■ Work order
Your output is to consist only of the line containing "(int)| fname (string)|" and the lines after it, through the end of the data, reproduced exactly.

■ Task input
((
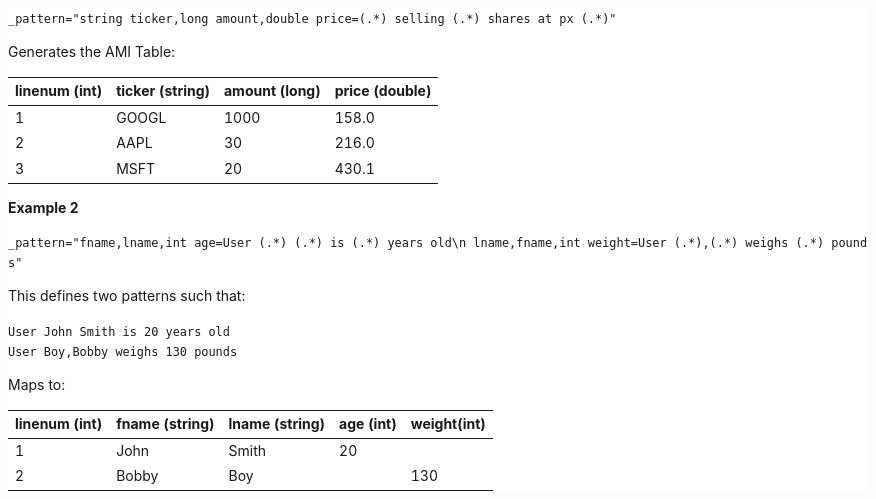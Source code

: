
 ```amiscript
_pattern="string ticker,long amount,double price=(.*) selling (.*) shares at px (.*)"
```

Generates the AMI Table:

|linenum (int)| ticker (string)| amount (long)  | price (double)|
|-------------|----------------|----------------|---------------|
|1			  | GOOGL  		   | 1000   		| 158.0  		|
|2            | AAPL 		   | 30  			| 216.0  		|
|3			  | MSFT		   | 20             | 430.1			|

**Example 2**

```
_pattern="fname,lname,int age=User (.*) (.*) is (.*) years old\n lname,fname,int weight=User (.*),(.*) weighs (.*) pounds"
```

This defines two patterns such that:

```
User John Smith is 20 years old
User Boy,Bobby weighs 130 pounds
```

Maps to:

|linenum (int)| fname (string)| lname (string)  | age (int)     | weight(int) |
|-------------|----------------|----------------|---------------|-------------|
|1			  | John		   | Smith   		| 20  			|			  |
|2            | Bobby 		   | Boy  			| 				| 130		  |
))
■ Result
|linenum (int)| fname (string)| lname (string)  | age (int)     | weight(int) |
|-------------|----------------|----------------|---------------|-------------|
|1			  | John		   | Smith   		| 20  			|			  |
|2            | Bobby 		   | Boy  			| 				| 130		  |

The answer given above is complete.